What the exercise asks:
Which lines of the material contain the word "specific"? Show each one.
------------------------------------------------------------
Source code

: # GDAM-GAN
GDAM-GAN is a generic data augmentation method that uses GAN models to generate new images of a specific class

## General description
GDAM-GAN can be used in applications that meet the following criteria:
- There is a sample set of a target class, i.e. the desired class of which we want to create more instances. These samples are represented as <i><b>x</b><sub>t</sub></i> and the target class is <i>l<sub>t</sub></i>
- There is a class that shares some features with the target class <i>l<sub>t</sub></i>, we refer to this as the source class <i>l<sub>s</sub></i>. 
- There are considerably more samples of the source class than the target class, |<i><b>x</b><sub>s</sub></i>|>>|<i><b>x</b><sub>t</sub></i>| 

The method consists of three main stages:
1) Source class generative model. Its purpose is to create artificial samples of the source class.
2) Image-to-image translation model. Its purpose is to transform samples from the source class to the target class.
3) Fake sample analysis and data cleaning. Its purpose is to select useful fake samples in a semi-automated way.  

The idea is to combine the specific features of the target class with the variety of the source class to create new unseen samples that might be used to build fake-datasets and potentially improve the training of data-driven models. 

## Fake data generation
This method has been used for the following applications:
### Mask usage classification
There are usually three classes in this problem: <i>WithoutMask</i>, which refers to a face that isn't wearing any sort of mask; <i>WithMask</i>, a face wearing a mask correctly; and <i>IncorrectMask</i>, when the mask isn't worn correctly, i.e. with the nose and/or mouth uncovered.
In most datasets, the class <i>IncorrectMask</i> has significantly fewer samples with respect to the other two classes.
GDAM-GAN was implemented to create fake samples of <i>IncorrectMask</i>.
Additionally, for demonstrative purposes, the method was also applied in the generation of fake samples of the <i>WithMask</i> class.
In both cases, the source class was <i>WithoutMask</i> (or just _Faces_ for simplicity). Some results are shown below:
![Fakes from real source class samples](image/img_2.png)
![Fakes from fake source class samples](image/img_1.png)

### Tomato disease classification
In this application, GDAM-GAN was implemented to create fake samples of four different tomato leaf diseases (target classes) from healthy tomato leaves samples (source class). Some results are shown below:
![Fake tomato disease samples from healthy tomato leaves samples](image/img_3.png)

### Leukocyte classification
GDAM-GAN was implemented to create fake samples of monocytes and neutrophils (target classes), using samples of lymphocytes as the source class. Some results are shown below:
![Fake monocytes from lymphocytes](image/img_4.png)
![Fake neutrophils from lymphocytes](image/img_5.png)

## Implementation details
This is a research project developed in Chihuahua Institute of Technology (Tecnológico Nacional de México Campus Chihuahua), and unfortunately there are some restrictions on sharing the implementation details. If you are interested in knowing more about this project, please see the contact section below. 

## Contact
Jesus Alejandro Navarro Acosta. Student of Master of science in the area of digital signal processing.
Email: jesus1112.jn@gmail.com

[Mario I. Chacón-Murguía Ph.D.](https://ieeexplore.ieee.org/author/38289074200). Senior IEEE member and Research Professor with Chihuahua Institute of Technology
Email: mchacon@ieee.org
------------------------------------------------------------
Solution to this problem:
GDAM-GAN is a generic data augmentation method that uses GAN models to generate new images of a specific class
The idea is to combine the specific features of the target class with the variety of the source class to create new unseen samples that might be used to build fake-datasets and potentially improve the training of data-driven models. 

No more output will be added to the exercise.